Incu Global Ltd v. D’Aguilar Capital Management Limited  HKCFI 3214
In Incu Global, the 1st defendant (“D’Aguilar”) sought recovery from the 1st plaintiff (“Incu”) of certain fees for trading services which were allegedly due and owing. D’Aguilar applied for summary judgment in the amount of those fees.
In opposition to the application, Incu alleged that D’Aguilar’s pleaded case was incomplete, because while a specific clause of the parties’ investment advisory agreement required parties to have a written and signed agreement on the fees, there was no proper subsequent agreement to activate such a contractual obligation.

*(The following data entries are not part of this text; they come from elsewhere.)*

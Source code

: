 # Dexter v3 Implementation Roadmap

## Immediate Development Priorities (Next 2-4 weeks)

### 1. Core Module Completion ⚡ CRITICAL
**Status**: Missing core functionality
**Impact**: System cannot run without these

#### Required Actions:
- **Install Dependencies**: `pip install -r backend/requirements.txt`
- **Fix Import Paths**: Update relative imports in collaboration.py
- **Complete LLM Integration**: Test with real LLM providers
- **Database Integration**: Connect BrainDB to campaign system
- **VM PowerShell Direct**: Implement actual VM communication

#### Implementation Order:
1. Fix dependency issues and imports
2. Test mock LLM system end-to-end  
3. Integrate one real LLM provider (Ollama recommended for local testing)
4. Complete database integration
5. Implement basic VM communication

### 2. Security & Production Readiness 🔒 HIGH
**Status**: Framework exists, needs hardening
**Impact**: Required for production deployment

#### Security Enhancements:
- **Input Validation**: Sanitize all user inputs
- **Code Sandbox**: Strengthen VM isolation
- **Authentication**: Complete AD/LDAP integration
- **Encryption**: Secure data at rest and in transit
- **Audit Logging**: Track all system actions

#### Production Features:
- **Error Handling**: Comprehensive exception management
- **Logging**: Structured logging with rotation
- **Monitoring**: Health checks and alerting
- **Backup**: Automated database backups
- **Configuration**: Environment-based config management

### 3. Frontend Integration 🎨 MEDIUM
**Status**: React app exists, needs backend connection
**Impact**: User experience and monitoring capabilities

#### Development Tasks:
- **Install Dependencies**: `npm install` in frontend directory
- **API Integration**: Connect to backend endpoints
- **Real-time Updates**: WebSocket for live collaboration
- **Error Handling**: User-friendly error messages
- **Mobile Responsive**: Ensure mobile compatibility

DHCJ H. Au-Yeung rejected this argument. Amongst other things, his Lordship noted that it had never been Incu’s pleaded case that the fees were not payable for want of formality. Applying Kaefer, it was held that Incu could not rely on an unpleaded case in opposition to D’Aguilar’s application for summary judgment.
Hong Kong Topkey Limited v. Wintac (Hong Kong) Limited  HKCFI 1711
In Hong Kong Topkey, the plaintiff sought to recover from the defendants the outstanding principal and interest owed to the plaintiff under two loan agreements. The defendants had filed a Defence, in which they put forward various defences to the plaintiff’s claim.
The plaintiff applied for summary judgment. Judgment was entered against the defendants by Master Alexander Tang. The defendants appealed against the decision to a Judge.
Before DHCJ MK Liu, the defendants relied on various defences which had not been pleaded, including collateral contract and promissory estoppel. Applying Kaefer, his Lordship refused to allow the defendants to rely on these defences, and focused on the defendants’ case as pleaded in the Defence.
The following points made by the Judge in his written decision are particularly noteworthy:-
In Kaefer, “the Court of Appeal has laid down a general principle that while the defendant has already filed a defence to the plaintiff’s claim, the defendant cannot rely upon an unpleaded defence to resist an application for summary judgment”. The Judge rejected the defendants’ submission that the decision in Kaefer turned on its specific facts.
Tso Yuk Yin v Wan Wai Hung  HKCFI 2798 and Parklane Mortgage Services Ltd v Li Ho Jacob  HKCFI 537 are decisions predating Kaefer, and are decisions by the Court of First Instance. These decisions must be read subject to Kaefer, which is a recent decision by the Court of Appeal and an authority binding upon the lower courts.
Following Kaefer, if the defendant intends to raise a matter which has not been pleaded in his Defence to resist the plaintiff’s application for summary judgment, the defendant should seek leave from the Court to amend his own pleading. After considering all the circumstances, including the importance of the proposed amendment to the defendant and whether the proposed amendment would cause any prejudice to the plaintiff, the Court would determine whether leave would be given to the defendant to amend his pleading. If leave is granted, the defendant may rely upon the new matter to resist the plaintiff’s application for summary judgment. If leave is refused, the new matter would remain as an unpleaded matter, and the defendant cannot rely upon the same to resist the plaintiff’s application.